It being handled, the multi-modal data of acquisition can be considered and is reacted with corresponding processing scheme, intelligent level is high,
Suitable for different occasions.
Description of the drawings
Using attached drawing, the invention will be further described, but the embodiment in attached drawing does not constitute any limit to the present invention
System, for those of ordinary skill in the art, without creative efforts, can also obtain according to the following drawings
Other attached drawings.
Fig. 1 is the frame construction drawing of the present invention;
Fig. 2 is the frame construction drawing of condition judgment module of the present invention;
Fig. 3 is the frame construction drawing of data fusion unit of the present invention.
Specific implementation mode
In conjunction with following application scenarios, the invention will be further described.
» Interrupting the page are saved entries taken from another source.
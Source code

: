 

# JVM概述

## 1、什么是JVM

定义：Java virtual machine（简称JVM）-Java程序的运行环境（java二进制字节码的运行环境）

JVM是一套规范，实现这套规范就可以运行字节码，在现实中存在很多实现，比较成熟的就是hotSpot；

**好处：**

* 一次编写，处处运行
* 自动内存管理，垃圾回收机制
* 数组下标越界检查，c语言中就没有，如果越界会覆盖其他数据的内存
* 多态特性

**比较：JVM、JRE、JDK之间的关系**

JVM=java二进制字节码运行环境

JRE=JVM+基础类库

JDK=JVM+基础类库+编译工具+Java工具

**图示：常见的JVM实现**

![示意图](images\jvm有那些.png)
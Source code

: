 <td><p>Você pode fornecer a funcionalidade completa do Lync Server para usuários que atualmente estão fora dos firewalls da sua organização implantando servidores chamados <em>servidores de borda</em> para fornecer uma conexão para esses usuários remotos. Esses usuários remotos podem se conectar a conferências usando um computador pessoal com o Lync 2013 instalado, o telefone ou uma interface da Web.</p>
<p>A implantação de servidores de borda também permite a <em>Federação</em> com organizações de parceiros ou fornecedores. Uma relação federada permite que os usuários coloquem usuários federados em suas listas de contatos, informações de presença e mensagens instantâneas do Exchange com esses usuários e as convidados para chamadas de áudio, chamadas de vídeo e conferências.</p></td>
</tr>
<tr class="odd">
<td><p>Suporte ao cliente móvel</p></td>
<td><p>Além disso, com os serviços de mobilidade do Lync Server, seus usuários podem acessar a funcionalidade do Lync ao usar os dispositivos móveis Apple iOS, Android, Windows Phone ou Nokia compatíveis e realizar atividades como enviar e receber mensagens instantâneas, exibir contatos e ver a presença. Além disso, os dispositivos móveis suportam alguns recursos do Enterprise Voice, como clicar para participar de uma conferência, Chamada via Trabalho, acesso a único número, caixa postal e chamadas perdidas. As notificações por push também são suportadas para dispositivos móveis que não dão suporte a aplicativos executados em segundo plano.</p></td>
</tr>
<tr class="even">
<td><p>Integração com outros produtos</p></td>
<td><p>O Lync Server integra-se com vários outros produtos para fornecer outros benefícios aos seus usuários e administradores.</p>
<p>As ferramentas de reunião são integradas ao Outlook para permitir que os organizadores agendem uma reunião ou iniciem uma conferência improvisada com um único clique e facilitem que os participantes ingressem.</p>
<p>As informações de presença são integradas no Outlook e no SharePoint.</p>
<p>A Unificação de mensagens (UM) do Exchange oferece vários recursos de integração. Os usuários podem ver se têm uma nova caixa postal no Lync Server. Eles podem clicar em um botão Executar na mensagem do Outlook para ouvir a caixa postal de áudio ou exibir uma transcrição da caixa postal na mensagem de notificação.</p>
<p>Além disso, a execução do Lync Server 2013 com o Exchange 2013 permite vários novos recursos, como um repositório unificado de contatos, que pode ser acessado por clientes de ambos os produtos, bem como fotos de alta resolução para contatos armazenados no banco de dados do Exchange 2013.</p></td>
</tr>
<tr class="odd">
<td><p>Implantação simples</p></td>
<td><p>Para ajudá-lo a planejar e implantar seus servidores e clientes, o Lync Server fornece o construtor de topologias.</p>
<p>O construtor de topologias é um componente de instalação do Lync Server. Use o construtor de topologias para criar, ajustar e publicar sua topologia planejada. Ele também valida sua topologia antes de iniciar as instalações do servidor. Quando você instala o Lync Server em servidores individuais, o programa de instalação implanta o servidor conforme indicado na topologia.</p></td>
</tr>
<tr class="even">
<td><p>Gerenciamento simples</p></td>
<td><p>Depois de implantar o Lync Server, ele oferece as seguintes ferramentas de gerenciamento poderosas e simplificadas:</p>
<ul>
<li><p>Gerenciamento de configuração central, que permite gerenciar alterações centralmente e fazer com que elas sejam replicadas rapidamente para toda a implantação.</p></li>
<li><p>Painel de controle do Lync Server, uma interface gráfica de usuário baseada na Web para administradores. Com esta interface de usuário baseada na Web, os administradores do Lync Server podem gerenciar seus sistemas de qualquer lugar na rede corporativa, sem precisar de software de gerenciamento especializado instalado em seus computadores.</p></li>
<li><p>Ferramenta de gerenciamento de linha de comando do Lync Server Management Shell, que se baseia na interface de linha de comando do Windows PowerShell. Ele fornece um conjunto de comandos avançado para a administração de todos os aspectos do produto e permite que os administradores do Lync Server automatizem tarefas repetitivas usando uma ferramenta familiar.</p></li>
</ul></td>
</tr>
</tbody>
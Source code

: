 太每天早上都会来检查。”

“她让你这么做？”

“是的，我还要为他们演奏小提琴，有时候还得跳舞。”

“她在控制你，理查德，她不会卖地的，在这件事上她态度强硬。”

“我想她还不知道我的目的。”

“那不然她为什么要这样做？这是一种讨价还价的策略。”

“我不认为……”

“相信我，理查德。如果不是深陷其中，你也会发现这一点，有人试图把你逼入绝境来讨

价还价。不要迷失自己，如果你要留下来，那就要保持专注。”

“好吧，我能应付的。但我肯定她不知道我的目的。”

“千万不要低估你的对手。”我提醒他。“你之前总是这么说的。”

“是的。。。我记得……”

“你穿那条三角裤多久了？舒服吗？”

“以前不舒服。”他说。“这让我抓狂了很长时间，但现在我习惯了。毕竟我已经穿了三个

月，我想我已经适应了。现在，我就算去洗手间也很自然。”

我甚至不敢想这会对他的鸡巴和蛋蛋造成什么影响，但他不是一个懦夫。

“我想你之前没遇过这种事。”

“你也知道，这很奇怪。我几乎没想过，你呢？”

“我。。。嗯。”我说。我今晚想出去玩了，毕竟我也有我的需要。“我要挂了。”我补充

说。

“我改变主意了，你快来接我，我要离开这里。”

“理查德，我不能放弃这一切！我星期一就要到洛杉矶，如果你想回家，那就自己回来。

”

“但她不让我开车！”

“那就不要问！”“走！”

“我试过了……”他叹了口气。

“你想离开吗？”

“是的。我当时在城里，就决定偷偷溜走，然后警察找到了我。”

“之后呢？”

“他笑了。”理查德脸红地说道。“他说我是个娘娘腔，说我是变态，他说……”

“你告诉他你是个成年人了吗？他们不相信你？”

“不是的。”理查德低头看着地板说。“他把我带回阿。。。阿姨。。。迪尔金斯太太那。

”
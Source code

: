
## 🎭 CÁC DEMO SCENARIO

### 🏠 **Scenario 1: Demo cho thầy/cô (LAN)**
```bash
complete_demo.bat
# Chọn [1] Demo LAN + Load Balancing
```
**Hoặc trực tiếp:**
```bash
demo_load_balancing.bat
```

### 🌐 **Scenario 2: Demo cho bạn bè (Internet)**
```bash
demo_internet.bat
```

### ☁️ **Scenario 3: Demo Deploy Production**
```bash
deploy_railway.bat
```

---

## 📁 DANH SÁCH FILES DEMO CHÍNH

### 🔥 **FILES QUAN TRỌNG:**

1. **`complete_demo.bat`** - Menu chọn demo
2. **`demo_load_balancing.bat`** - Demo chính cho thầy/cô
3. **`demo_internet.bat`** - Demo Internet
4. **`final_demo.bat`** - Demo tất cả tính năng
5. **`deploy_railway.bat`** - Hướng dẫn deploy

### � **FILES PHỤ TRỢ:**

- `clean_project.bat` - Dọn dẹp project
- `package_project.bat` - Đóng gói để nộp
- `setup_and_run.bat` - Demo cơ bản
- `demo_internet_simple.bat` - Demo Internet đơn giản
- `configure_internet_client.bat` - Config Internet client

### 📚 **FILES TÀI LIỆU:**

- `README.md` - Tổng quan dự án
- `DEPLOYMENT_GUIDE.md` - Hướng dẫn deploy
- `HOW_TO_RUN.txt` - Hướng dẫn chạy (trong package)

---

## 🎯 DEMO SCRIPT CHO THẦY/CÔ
Referring to Fig. 1, it illustrates a kind of man-machine interactive systems based on multi-modal data acquisition, including:
Acquisition module 1, for acquiring multi-modal data, multi-modal data includes collected environmental data, physiological data
And behavioral data;
Condition judgment module 2, the multi-modal data for being acquired according to acquisition module 1, determines user's current state;
Processing module 3, user's current state for being determined according to condition judgment module 2 execute corresponding processing.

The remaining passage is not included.